WHAT NEEDS TO BE DONE.
Copy out all of the data below with no alterations.

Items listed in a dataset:
┌──

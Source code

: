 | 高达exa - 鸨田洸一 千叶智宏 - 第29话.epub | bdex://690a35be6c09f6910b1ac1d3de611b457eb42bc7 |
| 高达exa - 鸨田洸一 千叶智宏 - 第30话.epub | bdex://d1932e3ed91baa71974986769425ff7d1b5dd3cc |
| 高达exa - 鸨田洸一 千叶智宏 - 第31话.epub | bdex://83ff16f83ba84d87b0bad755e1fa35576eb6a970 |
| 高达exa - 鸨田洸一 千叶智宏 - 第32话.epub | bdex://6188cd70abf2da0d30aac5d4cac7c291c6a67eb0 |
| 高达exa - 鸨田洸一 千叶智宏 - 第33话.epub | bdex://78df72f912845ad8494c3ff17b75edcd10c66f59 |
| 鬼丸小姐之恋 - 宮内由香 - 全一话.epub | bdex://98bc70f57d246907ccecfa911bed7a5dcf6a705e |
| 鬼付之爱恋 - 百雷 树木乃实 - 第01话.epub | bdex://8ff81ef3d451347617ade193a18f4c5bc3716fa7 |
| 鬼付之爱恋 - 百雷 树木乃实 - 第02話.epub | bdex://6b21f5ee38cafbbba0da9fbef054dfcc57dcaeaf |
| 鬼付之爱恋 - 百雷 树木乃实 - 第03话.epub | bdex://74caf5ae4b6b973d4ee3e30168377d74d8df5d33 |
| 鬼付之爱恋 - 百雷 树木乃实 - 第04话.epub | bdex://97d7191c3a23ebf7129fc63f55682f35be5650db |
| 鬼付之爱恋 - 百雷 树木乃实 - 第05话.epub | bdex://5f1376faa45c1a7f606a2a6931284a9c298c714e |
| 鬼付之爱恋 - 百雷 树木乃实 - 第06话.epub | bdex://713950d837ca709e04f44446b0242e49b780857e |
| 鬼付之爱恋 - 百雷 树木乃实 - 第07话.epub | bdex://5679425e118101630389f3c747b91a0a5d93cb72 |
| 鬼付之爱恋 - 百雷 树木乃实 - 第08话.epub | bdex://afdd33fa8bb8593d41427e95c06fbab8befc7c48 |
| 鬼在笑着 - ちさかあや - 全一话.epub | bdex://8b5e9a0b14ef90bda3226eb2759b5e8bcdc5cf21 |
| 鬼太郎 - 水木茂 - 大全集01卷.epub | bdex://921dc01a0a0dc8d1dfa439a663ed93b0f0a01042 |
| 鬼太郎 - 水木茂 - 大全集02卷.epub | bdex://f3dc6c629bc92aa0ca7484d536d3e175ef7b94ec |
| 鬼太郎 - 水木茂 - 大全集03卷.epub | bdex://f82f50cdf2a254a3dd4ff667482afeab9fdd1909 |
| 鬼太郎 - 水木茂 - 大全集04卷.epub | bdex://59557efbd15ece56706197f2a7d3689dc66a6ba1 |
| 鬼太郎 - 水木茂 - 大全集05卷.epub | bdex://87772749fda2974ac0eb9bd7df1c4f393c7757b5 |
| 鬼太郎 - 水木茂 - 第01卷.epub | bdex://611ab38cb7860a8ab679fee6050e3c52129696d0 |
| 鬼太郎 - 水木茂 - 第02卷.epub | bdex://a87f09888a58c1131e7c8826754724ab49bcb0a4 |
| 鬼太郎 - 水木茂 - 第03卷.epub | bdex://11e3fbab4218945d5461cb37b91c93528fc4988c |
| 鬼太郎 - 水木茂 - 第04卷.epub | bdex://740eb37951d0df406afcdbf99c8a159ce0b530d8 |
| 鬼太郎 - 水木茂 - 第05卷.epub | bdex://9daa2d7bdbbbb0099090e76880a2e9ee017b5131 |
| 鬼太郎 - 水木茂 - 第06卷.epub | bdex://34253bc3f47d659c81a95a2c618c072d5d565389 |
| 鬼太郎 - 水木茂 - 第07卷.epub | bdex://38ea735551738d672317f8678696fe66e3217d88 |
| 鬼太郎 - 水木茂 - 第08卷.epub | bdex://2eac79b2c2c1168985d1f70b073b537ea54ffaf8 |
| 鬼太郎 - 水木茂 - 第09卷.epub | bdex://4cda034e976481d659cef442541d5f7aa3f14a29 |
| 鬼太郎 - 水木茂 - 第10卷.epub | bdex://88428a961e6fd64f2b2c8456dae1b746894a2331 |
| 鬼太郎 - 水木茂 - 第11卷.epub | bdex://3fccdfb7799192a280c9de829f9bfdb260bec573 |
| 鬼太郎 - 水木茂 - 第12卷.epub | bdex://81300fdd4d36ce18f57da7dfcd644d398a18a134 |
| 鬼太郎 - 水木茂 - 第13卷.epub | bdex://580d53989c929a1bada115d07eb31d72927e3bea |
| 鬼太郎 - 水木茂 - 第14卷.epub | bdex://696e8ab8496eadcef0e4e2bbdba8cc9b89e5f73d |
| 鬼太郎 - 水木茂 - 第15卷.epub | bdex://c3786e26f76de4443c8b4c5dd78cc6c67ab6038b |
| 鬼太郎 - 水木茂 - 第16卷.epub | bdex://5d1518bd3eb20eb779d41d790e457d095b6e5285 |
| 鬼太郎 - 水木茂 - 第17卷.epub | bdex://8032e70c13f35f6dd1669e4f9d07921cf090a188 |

└──

RESPONSE AREA.
Source code

: | 高达exa - 鸨田洸一 千叶智宏 - 第29话.epub | bdex://690a35be6c09f6910b1ac1d3de611b457eb42bc7 |
| 高达exa - 鸨田洸一 千叶智宏 - 第30话.epub | bdex://d1932e3ed91baa71974986769425ff7d1b5dd3cc |
| 高达exa - 鸨田洸一 千叶智宏 - 第31话.epub | bdex://83ff16f83ba84d87b0bad755e1fa35576eb6a970 |
| 高达exa - 鸨田洸一 千叶智宏 - 第32话.epub | bdex://6188cd70abf2da0d30aac5d4cac7c291c6a67eb0 |
| 高达exa - 鸨田洸一 千叶智宏 - 第33话.epub | bdex://78df72f912845ad8494c3ff17b75edcd10c66f59 |
| 鬼丸小姐之恋 - 宮内由香 - 全一话.epub | bdex://98bc70f57d246907ccecfa911bed7a5dcf6a705e |
| 鬼付之爱恋 - 百雷 树木乃实 - 第01话.epub | bdex://8ff81ef3d451347617ade193a18f4c5bc3716fa7 |
| 鬼付之爱恋 - 百雷 树木乃实 - 第02話.epub | bdex://6b21f5ee38cafbbba0da9fbef054dfcc57dcaeaf |
| 鬼付之爱恋 - 百雷 树木乃实 - 第03话.epub | bdex://74caf5ae4b6b973d4ee3e30168377d74d8df5d33 |
| 鬼付之爱恋 - 百雷 树木乃实 - 第04话.epub | bdex://97d7191c3a23ebf7129fc63f55682f35be5650db |
| 鬼付之爱恋 - 百雷 树木乃实 - 第05话.epub | bdex://5f1376faa45c1a7f606a2a6931284a9c298c714e |
| 鬼付之爱恋 - 百雷 树木乃实 - 第06话.epub | bdex://713950d837ca709e04f44446b0242e49b780857e |
| 鬼付之爱恋 - 百雷 树木乃实 - 第07话.epub | bdex://5679425e118101630389f3c747b91a0a5d93cb72 |
| 鬼付之爱恋 - 百雷 树木乃实 - 第08话.epub | bdex://afdd33fa8bb8593d41427e95c06fbab8befc7c48 |
| 鬼在笑着 - ちさかあや - 全一话.epub | bdex://8b5e9a0b14ef90bda3226eb2759b5e8bcdc5cf21 |
| 鬼太郎 - 水木茂 - 大全集01卷.epub | bdex://921dc01a0a0dc8d1dfa439a663ed93b0f0a01042 |
| 鬼太郎 - 水木茂 - 大全集02卷.epub | bdex://f3dc6c629bc92aa0ca7484d536d3e175ef7b94ec |
| 鬼太郎 - 水木茂 - 大全集03卷.epub | bdex://f82f50cdf2a254a3dd4ff667482afeab9fdd1909 |
| 鬼太郎 - 水木茂 - 大全集04卷.epub | bdex://59557efbd15ece56706197f2a7d3689dc66a6ba1 |
| 鬼太郎 - 水木茂 - 大全集05卷.epub | bdex://87772749fda2974ac0eb9bd7df1c4f393c7757b5 |
| 鬼太郎 - 水木茂 - 第01卷.epub | bdex://611ab38cb7860a8ab679fee6050e3c52129696d0 |
| 鬼太郎 - 水木茂 - 第02卷.epub | bdex://a87f09888a58c1131e7c8826754724ab49bcb0a4 |
| 鬼太郎 - 水木茂 - 第03卷.epub | bdex://11e3fbab4218945d5461cb37b91c93528fc4988c |
| 鬼太郎 - 水木茂 - 第04卷.epub | bdex://740eb37951d0df406afcdbf99c8a159ce0b530d8 |
| 鬼太郎 - 水木茂 - 第05卷.epub | bdex://9daa2d7bdbbbb0099090e76880a2e9ee017b5131 |
| 鬼太郎 - 水木茂 - 第06卷.epub | bdex://34253bc3f47d659c81a95a2c618c072d5d565389 |
| 鬼太郎 - 水木茂 - 第07卷.epub | bdex://38ea735551738d672317f8678696fe66e3217d88 |
| 鬼太郎 - 水木茂 - 第08卷.epub | bdex://2eac79b2c2c1168985d1f70b073b537ea54ffaf8 |
| 鬼太郎 - 水木茂 - 第09卷.epub | bdex://4cda034e976481d659cef442541d5f7aa3f14a29 |
| 鬼太郎 - 水木茂 - 第10卷.epub | bdex://88428a961e6fd64f2b2c8456dae1b746894a2331 |
| 鬼太郎 - 水木茂 - 第11卷.epub | bdex://3fccdfb7799192a280c9de829f9bfdb260bec573 |
| 鬼太郎 - 水木茂 - 第12卷.epub | bdex://81300fdd4d36ce18f57da7dfcd644d398a18a134 |
| 鬼太郎 - 水木茂 - 第13卷.epub | bdex://580d53989c929a1bada115d07eb31d72927e3bea |
| 鬼太郎 - 水木茂 - 第14卷.epub | bdex://696e8ab8496eadcef0e4e2bbdba8cc9b89e5f73d |
| 鬼太郎 - 水木茂 - 第15卷.epub | bdex://c3786e26f76de4443c8b4c5dd78cc6c67ab6038b |
| 鬼太郎 - 水木茂 - 第16卷.epub | bdex://5d1518bd3eb20eb779d41d790e457d095b6e5285 |
| 鬼太郎 - 水木茂 - 第17卷.epub | bdex://8032e70c13f35f6dd1669e4f9d07921cf090a188 |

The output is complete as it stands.